I have the same config as you, 4 ESXi with no shared datastores, only local, and the problem I have is the following:
I bootstrap the controller to DataStore04: perfect
Then I try to deploy a Kubernetes charm, and set the datastore model config to DataStore04, but when juju tries to deploy the machines, on some of them, try to deploy it to another host, or cluster, given the following error: could not find datastore “DataStore04”, datastore(s) accesible: “DataStore01”, “DataStore01-SSD”; juju retries the creation of the machine, but after 10 attempts it fails and the machine stays in down state.

I have modified the charm to force the root-disk-source in constraints for each machine, with no results, and I have juju 2.70 version.

When deploying a charm it’s not allowed the --to zone=XXXX modifier, it would be great to deploy a charm to the cluster or host inside vCenter I choose, but it’s not possible.

How have you solved this?

panda · 11 February 2020 14:03

Same here. Tried everything to get the deployment to a specific host via bundle yaml contraints:

zones=CLUSTERNAME/HOSTFQDN
zones=HOSTFQDN
zones=CLUSTERNAME/HOST
zones=HOST

Nothing worked.
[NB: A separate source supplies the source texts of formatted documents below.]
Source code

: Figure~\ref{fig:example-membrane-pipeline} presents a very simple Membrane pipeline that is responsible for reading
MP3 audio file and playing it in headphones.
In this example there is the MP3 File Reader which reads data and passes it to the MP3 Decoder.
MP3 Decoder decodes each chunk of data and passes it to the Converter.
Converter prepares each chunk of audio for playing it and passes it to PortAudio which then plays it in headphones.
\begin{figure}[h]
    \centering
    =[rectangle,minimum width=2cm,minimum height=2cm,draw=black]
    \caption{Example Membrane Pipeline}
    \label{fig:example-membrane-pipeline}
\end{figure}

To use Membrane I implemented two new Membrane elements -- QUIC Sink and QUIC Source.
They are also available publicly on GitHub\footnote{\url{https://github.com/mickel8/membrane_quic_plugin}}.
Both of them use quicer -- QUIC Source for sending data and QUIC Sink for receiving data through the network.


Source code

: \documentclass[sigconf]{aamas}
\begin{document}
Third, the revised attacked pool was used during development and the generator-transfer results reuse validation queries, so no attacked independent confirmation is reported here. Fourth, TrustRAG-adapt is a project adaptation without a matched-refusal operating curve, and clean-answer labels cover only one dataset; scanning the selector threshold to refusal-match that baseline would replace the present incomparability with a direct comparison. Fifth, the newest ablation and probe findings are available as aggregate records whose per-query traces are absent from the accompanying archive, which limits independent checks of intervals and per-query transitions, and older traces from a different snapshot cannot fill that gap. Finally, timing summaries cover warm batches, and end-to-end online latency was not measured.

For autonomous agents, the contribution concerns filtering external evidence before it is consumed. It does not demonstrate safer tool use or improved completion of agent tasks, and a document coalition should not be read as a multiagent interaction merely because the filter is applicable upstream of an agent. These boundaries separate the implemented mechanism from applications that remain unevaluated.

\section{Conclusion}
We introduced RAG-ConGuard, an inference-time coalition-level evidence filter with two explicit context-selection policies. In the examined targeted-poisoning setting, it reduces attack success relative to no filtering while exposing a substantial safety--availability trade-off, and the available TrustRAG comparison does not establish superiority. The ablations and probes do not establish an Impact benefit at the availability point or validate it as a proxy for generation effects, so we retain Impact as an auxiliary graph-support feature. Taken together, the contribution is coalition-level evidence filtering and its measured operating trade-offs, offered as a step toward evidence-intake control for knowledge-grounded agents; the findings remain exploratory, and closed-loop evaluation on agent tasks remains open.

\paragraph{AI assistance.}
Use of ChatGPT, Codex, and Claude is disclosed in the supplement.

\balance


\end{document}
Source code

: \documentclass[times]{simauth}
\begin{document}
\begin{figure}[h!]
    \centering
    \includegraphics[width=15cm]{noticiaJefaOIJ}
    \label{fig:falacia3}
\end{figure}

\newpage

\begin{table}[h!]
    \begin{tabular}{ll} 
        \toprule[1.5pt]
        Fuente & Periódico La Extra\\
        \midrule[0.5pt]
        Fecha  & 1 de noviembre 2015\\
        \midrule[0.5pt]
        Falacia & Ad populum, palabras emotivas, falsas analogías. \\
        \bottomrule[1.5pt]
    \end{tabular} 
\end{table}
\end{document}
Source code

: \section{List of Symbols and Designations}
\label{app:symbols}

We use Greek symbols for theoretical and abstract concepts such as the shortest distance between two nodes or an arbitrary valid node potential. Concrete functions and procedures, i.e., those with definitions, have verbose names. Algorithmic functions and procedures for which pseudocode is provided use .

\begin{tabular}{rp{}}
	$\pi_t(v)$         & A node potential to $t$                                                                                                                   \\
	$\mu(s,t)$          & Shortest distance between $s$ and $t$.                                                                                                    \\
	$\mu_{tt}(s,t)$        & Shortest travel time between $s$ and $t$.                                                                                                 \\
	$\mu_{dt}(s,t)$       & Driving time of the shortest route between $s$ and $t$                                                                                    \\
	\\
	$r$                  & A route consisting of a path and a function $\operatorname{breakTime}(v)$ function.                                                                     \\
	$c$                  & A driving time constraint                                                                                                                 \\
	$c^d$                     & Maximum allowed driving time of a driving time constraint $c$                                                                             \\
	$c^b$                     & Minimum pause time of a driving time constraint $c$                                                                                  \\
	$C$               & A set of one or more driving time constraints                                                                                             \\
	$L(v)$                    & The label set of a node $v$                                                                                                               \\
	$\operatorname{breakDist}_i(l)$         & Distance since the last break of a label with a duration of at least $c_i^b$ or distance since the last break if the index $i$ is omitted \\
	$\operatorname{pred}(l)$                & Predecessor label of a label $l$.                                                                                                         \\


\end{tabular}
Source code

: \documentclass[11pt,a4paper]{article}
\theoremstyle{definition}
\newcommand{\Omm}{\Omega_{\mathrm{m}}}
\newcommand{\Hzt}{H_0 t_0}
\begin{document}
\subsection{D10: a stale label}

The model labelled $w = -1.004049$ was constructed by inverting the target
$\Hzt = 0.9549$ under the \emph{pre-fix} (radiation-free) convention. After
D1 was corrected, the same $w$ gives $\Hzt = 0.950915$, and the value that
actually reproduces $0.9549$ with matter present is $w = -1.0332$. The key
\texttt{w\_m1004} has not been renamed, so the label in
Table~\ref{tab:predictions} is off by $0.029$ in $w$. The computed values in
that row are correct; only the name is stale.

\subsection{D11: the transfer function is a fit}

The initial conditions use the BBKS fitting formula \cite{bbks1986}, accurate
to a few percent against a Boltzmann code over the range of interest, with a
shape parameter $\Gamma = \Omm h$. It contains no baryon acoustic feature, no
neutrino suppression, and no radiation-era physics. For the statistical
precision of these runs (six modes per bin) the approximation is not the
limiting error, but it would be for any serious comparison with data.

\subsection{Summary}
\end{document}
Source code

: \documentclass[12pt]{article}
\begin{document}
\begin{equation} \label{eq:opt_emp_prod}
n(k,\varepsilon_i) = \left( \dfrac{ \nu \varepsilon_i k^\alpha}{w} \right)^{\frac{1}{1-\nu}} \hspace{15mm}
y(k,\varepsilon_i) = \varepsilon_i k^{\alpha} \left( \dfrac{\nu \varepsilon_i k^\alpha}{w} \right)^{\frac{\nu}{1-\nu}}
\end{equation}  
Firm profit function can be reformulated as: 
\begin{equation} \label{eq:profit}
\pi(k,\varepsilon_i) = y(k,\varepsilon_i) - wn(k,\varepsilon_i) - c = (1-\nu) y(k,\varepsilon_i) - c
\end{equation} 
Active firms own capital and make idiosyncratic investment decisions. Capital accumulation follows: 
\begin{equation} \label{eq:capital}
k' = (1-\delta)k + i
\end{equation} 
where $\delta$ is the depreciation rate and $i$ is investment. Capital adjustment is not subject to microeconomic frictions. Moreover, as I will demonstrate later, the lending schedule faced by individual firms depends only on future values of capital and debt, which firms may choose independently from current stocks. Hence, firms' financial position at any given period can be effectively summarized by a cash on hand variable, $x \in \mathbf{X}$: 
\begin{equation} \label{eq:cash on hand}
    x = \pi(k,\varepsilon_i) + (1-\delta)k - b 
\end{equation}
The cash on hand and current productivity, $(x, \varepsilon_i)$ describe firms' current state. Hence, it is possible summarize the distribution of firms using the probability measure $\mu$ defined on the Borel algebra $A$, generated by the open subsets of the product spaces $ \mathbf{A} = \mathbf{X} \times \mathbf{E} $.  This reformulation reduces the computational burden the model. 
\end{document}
Every time a get a
ERROR cannot deploy bundle: cannot create machine for holding etcd unit: cannot add a new machine: availability zone “CLUSTERNAME/HOSTFQDN” not found

Edit: I tried it with “VM/Host Groups” inside the cluster, but it still fails.

babbageclunk · 12 February 2020 01:04

Hi @panda - are you trying to deploy to a specific host inside a cluster? I don’t think the Juju zones constraint provides a way to specify a specific host inside a cluster - anything after the first slash is interpreted as a resource pool, not a host.

If you’re trying to deploy to a host or cluster, the name used should be whatever is displayed in the vSphere web client for the host/cluster, not the FQDN (unless they happen to be the same).

panda · 25 February 2020 14:42

Yes I try to use a specific host inside a cluster and yes it is the same (display name = dns name)

babbageclunk · 25 February 2020 22:53

I don’t think we have a way to specify that in Juju at the moment, sorry!
Could you give me some more details about your situation? Why do you need to deploy to a specific host in the cluster?

panda · 26 February 2020 09:17

One of the reasons is that juju deploys not equally on all available hosts inside a cluster. E. g. I have a 5 node cluster and deploy 10 instances of kubernetes-worker I would assume that every host will get two workers. But I have hosts with 3 workers and hosts with 0 worker and it is quite random which host gets how many.

Another reason is to get more control of where an instance is deployed. From the example above, one of the 5 hosts has less RAM and only one cpu socket instead of 2. Therefore it would be useful if there are less machines on than on the other four. Specifying hosts during deployment would help a lot. Same for if inside the cluster are more hosts than juju should use.

BR